Syrian state media did not report the strikes on Al-Bab, a city of around 100,000 people that has been a target of heavy government strikes since late September.
The British-based monitoring group said there had been an increase in air raids by the Syrian military across rebel-held areas in the last three days.
It said at least 110 civilians had been killed in more than 470 air strikes on rebel-held areas in Syria in the last 72 hours, including towns in insurgent-held eastern suburbs of the capital Damascus, where the army has stepped up a two-year campaign to retake the area.
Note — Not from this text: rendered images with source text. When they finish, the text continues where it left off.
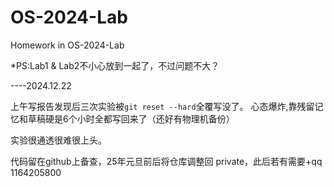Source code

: # OS-2024-Lab
Homework in OS-2024-Lab

*PS:Lab1 & Lab2不小心放到一起了，不过问题不大？

----2024.12.22

上午写报告发现后三次实验被`git reset --hard`全覆写没了。
心态爆炸,靠残留记忆和草稿硬是6个小时全都写回来了（还好有物理机备份）

实验很通透很难很上头。

代码留在github上备查，25年元旦前后将仓库调整回 private，此后若有需要+qq 1164205800

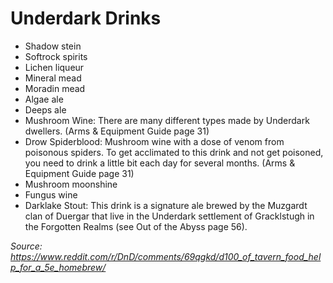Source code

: # Underdark Drinks

- Shadow stein 
- Softrock spirits 
- Lichen liqueur 
- Mineral mead
- Moradin mead
- Algae ale
- Deeps ale
- Mushroom Wine: There are many different types made by Underdark dwellers. (Arms & Equipment Guide page 31) 
- Drow Spiderblood: Mushroom wine with a dose of venom from poisonous spiders. To get acclimated to this drink and not get poisoned, you need to drink a little bit each day for several months. (Arms & Equipment Guide page 31)
- Mushroom moonshine
- Fungus wine
- Darklake Stout: This drink is a signature ale brewed by the Muzgardt clan of Duergar that live in the Underdark settlement of Gracklstugh in the Forgotten Realms (see Out of the Abyss page 56).

*Source: https://www.reddit.com/r/DnD/comments/69qgkd/d100_of_tavern_food_help_for_a_5e_homebrew/*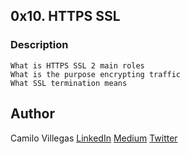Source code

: ## 0x10. HTTPS SSL

### Description
    What is HTTPS SSL 2 main roles
    What is the purpose encrypting traffic
    What SSL termination means


## Author

Camilo Villegas [LinkedIn](https://www.linkedin.com/in/camilo-villegas-98a135158/)
[Medium](https://medium.com/@mrdoom)
[Twitter](https://twitter.com/mr_doomus)
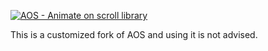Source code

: [![AOS - Animate on scroll library](https://s32.postimg.org/ktvt59hol/aos_header.png)](http://michalsnik.github.io/aos/)

This is a customized fork of AOS and using it is not advised.
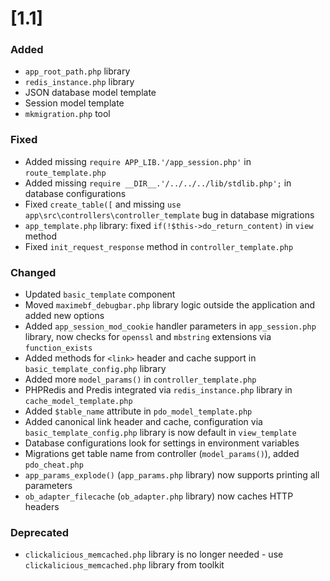 # [1.1]

### Added

- `app_root_path.php` library
- `redis_instance.php` library
- JSON database model template
- Session model template
- `mkmigration.php` tool

### Fixed

- Added missing `require APP_LIB.'/app_session.php'` in `route_template.php`
- Added missing `require __DIR__.'/../../../lib/stdlib.php';` in database configurations
- Fixed `create_table([` and missing `use app\src\controllers\controller_template` bug in database migrations
- `app_template.php` library: fixed `if(!$this->do_return_content)` in `view` method
- Fixed `init_request_response` method in `controller_template.php`

### Changed

- Updated `basic_template` component
- Moved `maximebf_debugbar.php` library logic outside the application and added new options
- Added `app_session_mod_cookie` handler parameters in `app_session.php` library, now checks for `openssl` and `mbstring` extensions via `function_exists`
- Added methods for `<link>` header and cache support in `basic_template_config.php` library
- Added more `model_params()` in `controller_template.php`
- PHPRedis and Predis integrated via `redis_instance.php` library in `cache_model_template.php`
- Added `$table_name` attribute in `pdo_model_template.php`
- Added canonical link header and cache, configuration via `basic_template_config.php` library is now default in `view_template`
- Database configurations look for settings in environment variables
- Migrations get table name from controller (`model_params()`), added `pdo_cheat.php`
- `app_params_explode()` (`app_params.php` library) now supports printing all parameters
- `ob_adapter_filecache` (`ob_adapter.php` library) now caches HTTP headers

### Deprecated

- `clickalicious_memcached.php` library is no longer needed - use `clickalicious_memcached.php` library from toolkit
Eleven civilians, most of them women and children, were killed by loyalist snipers when they were trying to leave Zebdin, a besieged rebel-held neighbourhood in the rural outskirts of Damascus, the Observatory said.
“There have been unprecedented air raids across Syria in the last three days where the regime seeks to make gains on the ground to improve its negotiating stance in future political talks,” Rami Abdul Rahman, head of the Observatory, said.
The regime air force has killed thousands of people since it was first deployed in the war in July 2012. Activists accuse the government of killing more civilians than militants in the raids.
The UN and international rights groups have repeatedly called on the government to refrain from using its air force against inhabited areas.
The country’s multi-sided civil war has killed an estimated 200,000 people and displaced half of its population.
A US-led military coalition is carrying out regular air strikes against the IS group, which has seized large areas in Syria and neighbouring Iraq.
On Thursday, about 60 militants were killed in fighting with Kurdish forces for control of territory in northern Syria, according to the Observatory.